# Intro to Principal Components Analysis
stough 202-

A brief look principal components

- [The Iris dataset example we're using here](https://scikit-learn.org/stable/auto_examples/datasets/plot_iris_dataset.html)
- [Khan academy](https://www.youtube.com/playlist?list=PLbPhAbAhvjUzeLkPVnv0kc3_9rAfXpGtS) videos on Linear Algebra background.
- [Kind of a neat walkthrough](https://stackabuse.com/implementing-pca-in-python-with-scikit-learn/) of this same Iris dataset.

In [1]:
%matplotlib widget
import matplotlib.pyplot as plt
import numpy as np
from mpl_toolkits.mplot3d import Axes3D
from sklearn import datasets
from sklearn.decomposition import PCA

# import some data to play with
iris = datasets.load_iris()

In [2]:
X = iris.data
y = iris.target
dim1 = 1
dim2 = 3

x_min, x_max = X[:, dim1].min() - .5, X[:, dim1].max() + .5
y_min, y_max = X[:, dim2].min() - .5, X[:, dim2].max() + .5

f, ax = plt.subplots(1,1, figsize=(5,5))

# Plot the training points
ax.scatter(X[:, dim1], X[:, dim2], c=y, cmap=plt.cm.Set1,
            edgecolor='k')
plt.xlabel(iris.feature_names[dim1])
plt.ylabel(iris.feature_names[dim2])

plt.xlim(x_min, x_max)
plt.ylim(y_min, y_max)
plt.xticks(())
plt.yticks(());

Canvas(toolbar=Toolbar(toolitems=[('Home', 'Reset original view', 'home', 'home'), ('Back', 'Back to previous …

In [3]:
iris.data.mean(axis=0)

array([5.84333333, 3.05733333, 3.758     , 1.19933333])

In [4]:
# To getter a better understanding of interaction of the dimensions
# plot the first three PCA dimensions
fig = plt.figure(figsize=(5,5))
ax = Axes3D(fig)# , elev=-150, azim=110)

pca = PCA(n_components=3)
X_reduced = pca.fit_transform(iris.data)
ax.scatter(X_reduced[:, 0], X_reduced[:, 1], X_reduced[:, 2], c=y,
           cmap=plt.cm.Set1, edgecolor='k', s=40)
ax.set_title("First three PCA directions")
ax.set_xlabel("1st eigenvector")
ax.w_xaxis.set_ticklabels([])
ax.set_ylabel("2nd eigenvector")
ax.w_yaxis.set_ticklabels([])
ax.set_zlabel("3rd eigenvector")
ax.w_zaxis.set_ticklabels([])

plt.show()

Canvas(toolbar=Toolbar(toolitems=[('Home', 'Reset original view', 'home', 'home'), ('Back', 'Back to previous …

&nbsp;

## Let's explore the PCA itself.

In [5]:
# The first couple of principal components already account for a lot 
# of the variance in the data.
import numpy as np
print('The first two pca dims represent '\
      f'{sum(np.var(X_reduced[:,:2], axis=0)) / sum(np.var(X, axis=0)):.3f} '
      'fraction of the original data.')

The first two pca dims represent 0.978 fraction of the original data.

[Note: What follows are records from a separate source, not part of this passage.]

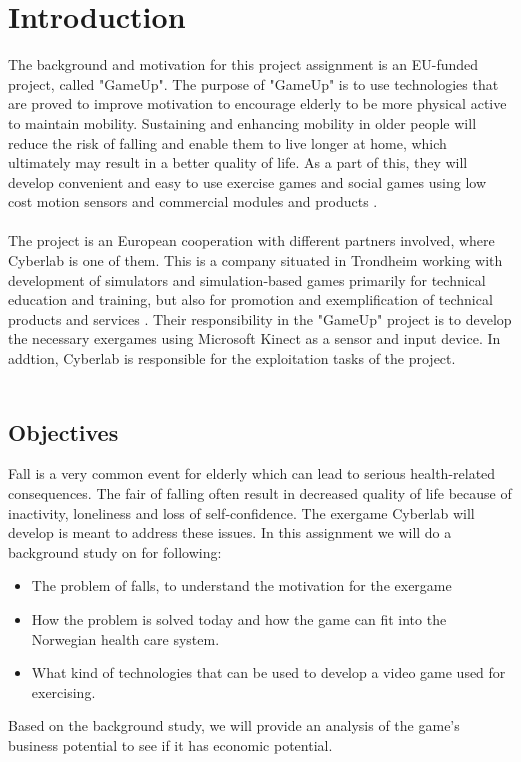\chapter{Introduction}
The background and motivation for this project assignment is an EU-funded project, called "GameUp". The purpose of "GameUp" is to use technologies that are proved to improve motivation to encourage elderly to be more physical active to maintain mobility. Sustaining and enhancing mobility in older people will reduce the risk of falling and enable them to live longer at home, which ultimately may result in a better quality of life. As a part of this, they will develop convenient and easy to use exercise games and social games using low cost motion sensors and commercial modules and products \cite{gameup}.\\ \\ The project is an European cooperation with different partners involved, where Cyberlab is one of them. This is a company situated in Trondheim working with development of simulators and simulation-based games primarily for technical education and training, but also for promotion and exemplification of technical products and services \cite{cyberlab}. Their responsibility in the "GameUp" project is to develop the necessary exergames using Microsoft Kinect as a sensor and input device. In addtion, Cyberlab is responsible for the exploitation tasks of the project.  \\ \\

\section{Objectives}
Fall is a very common event for elderly which can lead to serious health-related consequences. The fair of falling often result in decreased quality of life because of inactivity, loneliness and loss of self-confidence. The exergame Cyberlab will develop is meant to address these issues. In this assignment we will do a background study on for following:
\begin{itemize}
\renewcommand{\labelitemi}{$\bullet$}
\item The problem of falls, to understand the motivation for the exergame 
\item How the problem is solved today and how the game can fit into the Norwegian health care system.
\item What kind of technologies that can be used to develop a video game used for exercising.
\end{itemize}
Based on the background study, we will provide an analysis of the game’s business potential to see if it has economic potential.

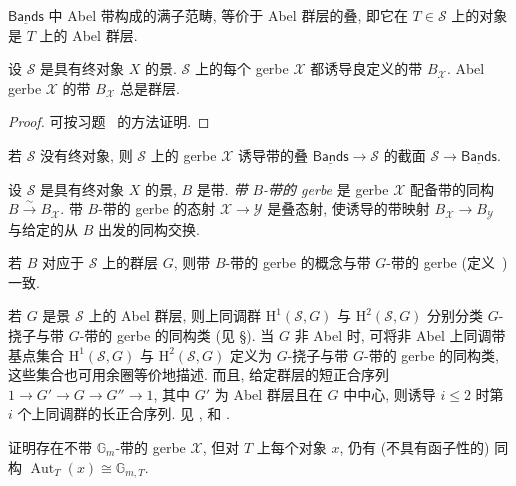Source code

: \begin{remark}\label{src:7.4.31}
$\underline{\mathsf{Bands}}$ 中 Abel 带构成的满子范畴, 等价于 Abel 群层的叠, 即它在 $T\in\mathcal S$ 上的对象是 $T$ 上的 Abel 群层.
\end{remark}
\begin{lemma}[Gerbe 的带]\label{src:7.4.32}
设 $\mathcal S$ 是具有终对象 $X$ 的景. $\mathcal S$ 上的每个 gerbe $\mathcal X$ 都诱导良定义的带 $B_{\mathcal X}$. Abel gerbe $\mathcal X$ 的带 $B_{\mathcal X}$ 总是群层.
\end{lemma}
\begin{proof}
可按习题~ 的方法证明.
\end{proof}
\begin{remark}\label{src:7.4.33}
若 $\mathcal S$ 没有终对象, 则 $\mathcal S$ 上的 gerbe $\mathcal X$ 诱导带的叠 $\underline{\mathsf{Bands}}\to\mathcal S$ 的截面 $\mathcal S\to\underline{\mathsf{Bands}}$.
\end{remark}
\begin{definition}\label{src:7.4.34}
设 $\mathcal S$ 是具有终对象 $X$ 的景, $B$ 是带. \emph{带 $B$-带的 gerbe} 是 gerbe $\mathcal X$ 配备带的同构 $B\xrightarrow{\sim}B_{\mathcal X}$. 带 $B$-带的 gerbe 的态射 $\mathcal X\to\mathcal Y$ 是叠态射, 使诱导的带映射 $B_{\mathcal X}\to B_{\mathcal Y}$ 与给定的从 $B$ 出发的同构交换.
\end{definition}
\begin{remark}\label{src:7.4.35}
若 $B$ 对应于 $\mathcal S$ 上的群层 $G$, 则带 $B$-带的 gerbe 的概念与带 $G$-带的 gerbe (定义~) 一致.
\end{remark}
\begin{remark}[上同调刻画]\label{src:7.4.36}
若 $G$ 是景 $\mathcal S$ 上的 Abel 群层, 则上同调群 $\mathrm H^1(\mathcal S,G)$ 与 $\mathrm H^2(\mathcal S,G)$ 分别分类 $G$-挠子与带 $G$-带的 gerbe 的同构类 (见 \S{}). 当 $G$ 非 Abel 时, 可将非 Abel 上同调带基点集合 $\mathrm H^1(\mathcal S,G)$ 与 $\mathrm H^2(\mathcal S,G)$ 定义为 $G$-挠子与带 $G$-带的 gerbe 的同构类, 这些集合也可用余圈等价地描述. 而且, 给定群层的短正合序列 $1\to G'\to G\to G''\to1$, 其中 $G'$ 为 Abel 群层且在 $G$ 中中心, 则诱导 $i\leq2$ 时第 $i$ 个上同调群的长正合序列. 见 \cite{Gir71}, \cite[144--145 页]{Mil80} 和 \cite[\S12]{Ols16}.
\end{remark}
\begin{exercise}[简单]\label{src:7.4.37}
证明存在不带 $\mathbb G_m$-带的 gerbe $\mathcal X$, 但对 $T$ 上每个对象 $x$, 仍有 (不具有函子性的) 同构 $\operatorname{Aut}_T(x)\cong\mathbb G_{m,T}$.
\end{exercise}
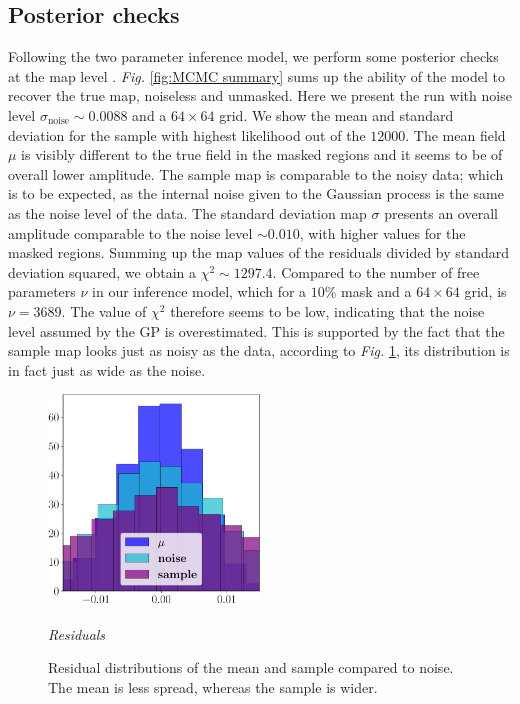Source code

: \subsection{Posterior checks}
Following the two parameter inference model, we perform some posterior checks at the map level \cite{fwdmodel2}. \textit{Fig. }\ref{fig:MCMC summary}
sums up the ability of the model to recover the true map, noiseless and unmasked. Here we present the run with noise level $\sigma_\text{noise}\sim 0.0088$ and a $64\times64$ grid. We show the mean and standard deviation for the sample with highest likelihood out of the $12000$. The mean field $\mu$ is visibly different to the true field in the masked regions and it seems to be of overall lower amplitude. The sample map is comparable to the noisy data; which is to be expected, as the internal noise given to the Gaussian process is the same as the noise level of the data. The standard deviation map $\sigma$ presents an overall amplitude comparable to the noise level $\sim 0.010$, with higher values for the masked regions. Summing up the map values of the residuals divided by standard deviation squared, we obtain a $\chi^2\sim 1297.4$. Compared to the number of free parameters $\nu$ in our inference model, which for a $10\%$ mask and a $64\times64$ grid, is $\nu=3689$. The value of $\chi^2$ therefore seems to be low, indicating that the noise level assumed by the GP is overestimated. This is supported by the fact that the sample map looks just as noisy as the data, according to \textit{Fig. }\ref{fig:residuals vs noise}, its distribution is in fact just as wide as the noise.

\begin{figure}[h]
    \centering
    \includegraphics[width=0.5\textwidth]{images/5_residuals_vs_noise.pdf}
    \par \hspace{0.3cm} \textit{Residuals}
    \caption{\label{fig:residuals vs noise} Residual distributions of the mean and sample compared to noise. The mean is less spread, whereas the sample is wider.}
\end{figure}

## The linear combinations required 
of the original 4 components, to construct each principal component.

See [PCA reference](https://scikit-learn.org/stable/modules/generated/sklearn.decomposition.PCA.html).

In [6]:
# What linear combinations does the PCA discover.
pca.components_ # Output is a vector that has 3 directions in the 4D space

array([[ 0.36138659, -0.08452251,  0.85667061,  0.3582892 ],
       [ 0.65658877,  0.73016143, -0.17337266, -0.07548102],
       [-0.58202985,  0.59791083,  0.07623608,  0.54583143]])

In [7]:
# Notice that they're orthogonal, just like we said before, 
# with block transform encoding.
np.dot(pca.components_[0,:], pca.components_[1,:])

2.914335439641036e-16

In [8]:
np.sum(pca.components_**2, axis=1)

array([1., 1., 1.])

In [9]:
pca.explained_variance_ratio_

array([0.92461872, 0.05306648, 0.01710261])